MATERIAL TO PROCESS:
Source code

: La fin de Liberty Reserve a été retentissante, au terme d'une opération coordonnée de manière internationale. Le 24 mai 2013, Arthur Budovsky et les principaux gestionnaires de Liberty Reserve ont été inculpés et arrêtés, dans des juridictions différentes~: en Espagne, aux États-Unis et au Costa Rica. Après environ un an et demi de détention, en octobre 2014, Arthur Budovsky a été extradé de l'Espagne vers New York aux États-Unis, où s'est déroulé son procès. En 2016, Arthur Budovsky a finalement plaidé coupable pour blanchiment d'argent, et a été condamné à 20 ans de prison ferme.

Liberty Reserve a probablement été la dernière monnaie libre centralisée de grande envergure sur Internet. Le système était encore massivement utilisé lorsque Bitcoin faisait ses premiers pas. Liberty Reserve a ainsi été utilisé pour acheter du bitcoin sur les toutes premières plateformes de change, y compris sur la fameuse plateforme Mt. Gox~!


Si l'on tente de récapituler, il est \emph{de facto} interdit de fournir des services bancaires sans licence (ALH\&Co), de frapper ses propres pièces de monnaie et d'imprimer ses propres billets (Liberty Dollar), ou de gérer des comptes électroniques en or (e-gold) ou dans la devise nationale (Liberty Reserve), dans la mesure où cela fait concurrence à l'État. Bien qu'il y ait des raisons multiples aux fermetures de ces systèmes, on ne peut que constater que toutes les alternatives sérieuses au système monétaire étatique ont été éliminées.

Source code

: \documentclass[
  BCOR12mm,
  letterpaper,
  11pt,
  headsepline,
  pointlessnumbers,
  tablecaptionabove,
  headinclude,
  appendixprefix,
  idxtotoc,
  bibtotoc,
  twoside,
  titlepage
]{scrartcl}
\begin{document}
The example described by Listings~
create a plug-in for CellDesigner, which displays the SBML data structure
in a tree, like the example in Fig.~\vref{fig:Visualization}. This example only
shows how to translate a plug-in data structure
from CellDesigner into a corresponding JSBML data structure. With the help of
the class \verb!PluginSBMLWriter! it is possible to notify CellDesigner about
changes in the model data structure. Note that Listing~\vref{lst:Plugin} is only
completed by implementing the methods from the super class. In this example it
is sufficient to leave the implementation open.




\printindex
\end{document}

TASK INSTRUCTIONS: Give back every line of the listing where the word "CellDesigner" shows up.

ANSWER SECTION:
create a plug-in for CellDesigner, which displays the SBML data structure
from CellDesigner into a corresponding JSBML data structure. With the help of
the class \verb!PluginSBMLWriter! it is possible to notify CellDesigner about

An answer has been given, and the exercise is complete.